*ACTIVITY*
Report each line below that carries the word "function".

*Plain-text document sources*
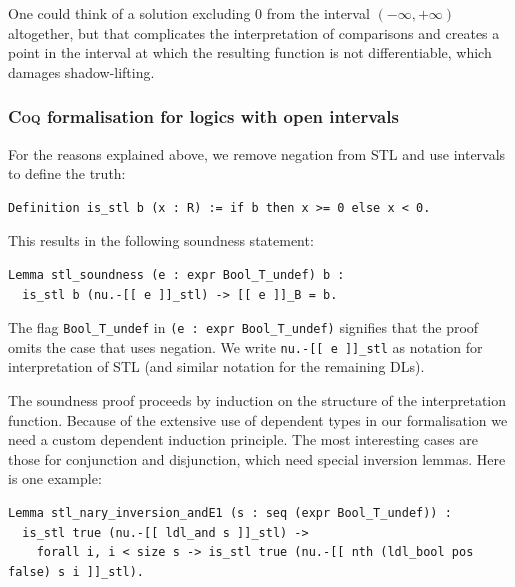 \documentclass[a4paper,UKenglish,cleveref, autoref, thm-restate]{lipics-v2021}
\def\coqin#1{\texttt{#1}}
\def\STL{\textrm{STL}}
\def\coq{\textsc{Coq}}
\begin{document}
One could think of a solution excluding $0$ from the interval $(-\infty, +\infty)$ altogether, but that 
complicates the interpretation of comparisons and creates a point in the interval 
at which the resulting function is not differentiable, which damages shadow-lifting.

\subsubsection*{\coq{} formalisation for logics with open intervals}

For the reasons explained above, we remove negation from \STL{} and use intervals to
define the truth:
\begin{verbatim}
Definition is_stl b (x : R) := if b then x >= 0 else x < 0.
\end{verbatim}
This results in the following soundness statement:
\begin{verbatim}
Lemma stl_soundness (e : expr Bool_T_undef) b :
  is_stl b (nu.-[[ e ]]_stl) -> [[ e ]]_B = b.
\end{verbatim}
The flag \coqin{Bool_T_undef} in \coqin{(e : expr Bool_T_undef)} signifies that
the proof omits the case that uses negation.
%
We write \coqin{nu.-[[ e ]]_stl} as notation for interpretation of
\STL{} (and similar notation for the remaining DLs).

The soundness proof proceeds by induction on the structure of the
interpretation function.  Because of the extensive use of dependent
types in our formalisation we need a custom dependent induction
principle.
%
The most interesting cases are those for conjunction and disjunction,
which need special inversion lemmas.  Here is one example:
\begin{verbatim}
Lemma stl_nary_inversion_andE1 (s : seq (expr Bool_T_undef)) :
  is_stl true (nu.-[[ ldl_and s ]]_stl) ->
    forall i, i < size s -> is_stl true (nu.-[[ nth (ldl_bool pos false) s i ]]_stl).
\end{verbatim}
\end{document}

*RESULT OF THIS EXERCISE*
at which the resulting function is not differentiable, which damages shadow-lifting.
interpretation function.  Because of the extensive use of dependent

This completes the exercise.